**EXTRACTED RECORDS**
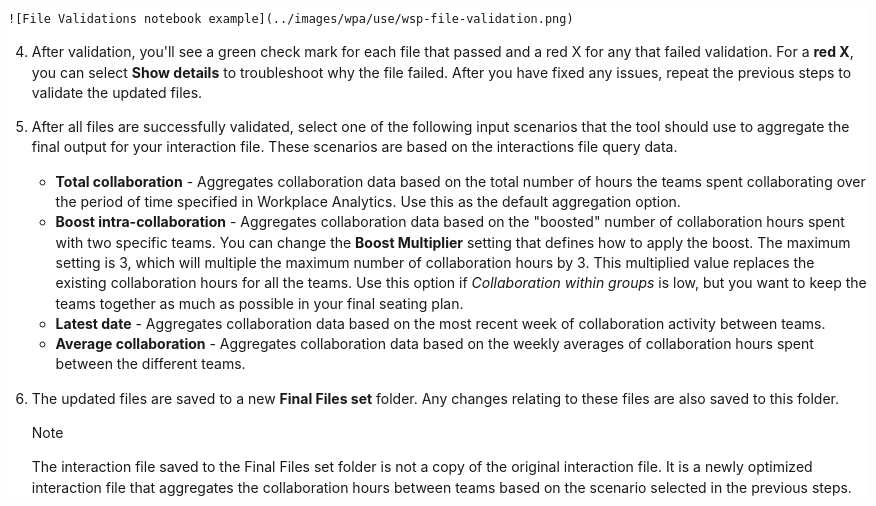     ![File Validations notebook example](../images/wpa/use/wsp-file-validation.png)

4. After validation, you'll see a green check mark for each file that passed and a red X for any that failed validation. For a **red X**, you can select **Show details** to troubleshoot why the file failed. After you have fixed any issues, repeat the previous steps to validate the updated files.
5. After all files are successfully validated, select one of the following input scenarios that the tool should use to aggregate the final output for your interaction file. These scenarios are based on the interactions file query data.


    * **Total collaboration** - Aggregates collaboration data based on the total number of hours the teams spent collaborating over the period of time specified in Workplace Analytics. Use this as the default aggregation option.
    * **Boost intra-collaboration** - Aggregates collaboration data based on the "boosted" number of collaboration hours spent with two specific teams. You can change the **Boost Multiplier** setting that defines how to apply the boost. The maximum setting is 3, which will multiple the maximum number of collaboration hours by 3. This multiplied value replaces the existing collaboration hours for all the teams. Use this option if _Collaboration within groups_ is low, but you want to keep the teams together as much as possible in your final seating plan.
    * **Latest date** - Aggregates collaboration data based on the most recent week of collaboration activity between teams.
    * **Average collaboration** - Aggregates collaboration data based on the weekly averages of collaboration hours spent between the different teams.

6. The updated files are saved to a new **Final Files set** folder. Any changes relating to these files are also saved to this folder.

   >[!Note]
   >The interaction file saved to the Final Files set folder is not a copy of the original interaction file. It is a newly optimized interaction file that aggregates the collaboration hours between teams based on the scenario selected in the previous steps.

**YOUR TASK**
Find the count of lines in the data above where the string "saved" occurs. Provide that number alone.

**EXERCISE RESPONSE**
2